The Blue Wave: Will the Democratic Primary Victories Impact Education Policy in NYS?

Cuomo and Nixon slugged it out all summer, the incumbent governor with an enormous war chest filled the airways with TV slots, Nixon, with very limited dollars kept up a steady barrage, and, education policy was on a back burner. Nixon trumpeted more dollars for education, clearing up the teacher evaluation morass and clearly is not a friend of charter schools, Cuomo, silent.

Cuomo, following the polling predictions, won easily with 64% of the vote; however, the story is further down the ballot.

The progressives, the anti-party establishment, the Democratic Socialists, whatever you want to call them, rejected the incumbent Independent Democratic Caucus (IDC), winning in six races, including rejecting the IDC leader Jeff Klein who spent over 2 million dollars, an incredible sum in a state senate primary race.

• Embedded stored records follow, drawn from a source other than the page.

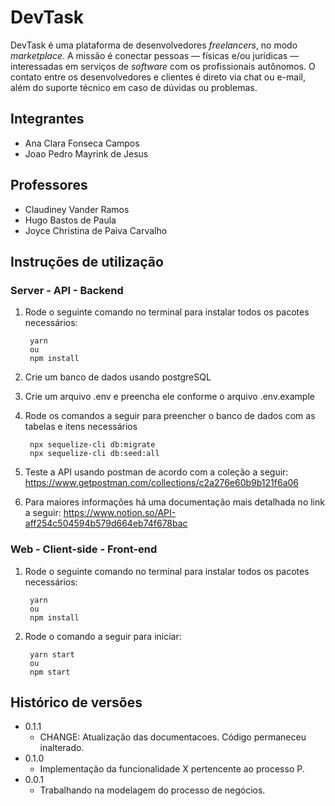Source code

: # DevTask

DevTask é uma plataforma de desenvolvedores *freelancers*, no modo *marketplace*. A missão é conectar pessoas — físicas e/ou jurídicas — interessadas em serviços de *software* com os profissionais autônomos. O contato entre os desenvolvedores e clientes é direto via chat ou e-mail, além do suporte técnico em caso de dúvidas ou problemas.

## Integrantes

* Ana Clara Fonseca Campos
* Joao Pedro Mayrink de Jesus

## Professores

* Claudiney Vander Ramos
* Hugo Bastos de Paula
* Joyce Christina de Paiva Carvalho 

## Instruções de utilização

### Server - API - Backend

1. Rode o seguinte comando no terminal para instalar todos os pacotes necessários:

        yarn  
        ou
        npm install

2. Crie um banco de dados usando postgreSQL
3. Crie um arquivo .env e preencha ele conforme o arquivo .env.example
4. Rode os comandos a seguir para preencher o banco de dados com as tabelas e itens necessários

        npx sequelize-cli db:migrate
        npx sequelize-cli db:seed:all

5.   Teste a API usando postman de acordo com a coleção a seguir:
    https://www.getpostman.com/collections/c2a276e60b9b121f6a06
6.  Para maiores informações há uma documentação mais detalhada no link a seguir:
    https://www.notion.so/API-aff254c504594b579d664eb74f678bac

### Web - Client-side - Front-end

1. Rode o seguinte comando no terminal para instalar todos os pacotes necessários:

        yarn  
        ou
        npm install


2. Rode o comando a seguir para iniciar:

        yarn start
        ou
        npm start


## Histórico de versões

* 0.1.1
    * CHANGE: Atualização das documentacoes. Código permaneceu inalterado.
* 0.1.0
    * Implementação da funcionalidade X pertencente ao processo P.
* 0.0.1
    * Trabalhando na modelagem do processo de negócios.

Juumane Williams, a Brooklyn City Council member with a checkered past and a conservative on social policies came close in the Lieutenant-Governor race and Tish James, the Public Advocate in New York City won the four-way Attorney General race with 40% of the vote; Zephyr Teachout, who ran against Cuomo in the primary four years ago had 25% of the vote.

What this means is that Joe Crowley’s shocking loss in the June congressional primary was not a fluke. Sages clucked away blaming Crowley: he lived DC, only occasionally toured the district,  didn’t take his opponent seriously, and the race was an anomaly. The victories across the board of young, vibrant, virtually unknown candidates may be a sea change in New York State politics.

The turnout was huge.

Will the wave of young, progressive candidates and voters continue two months from now in the general election?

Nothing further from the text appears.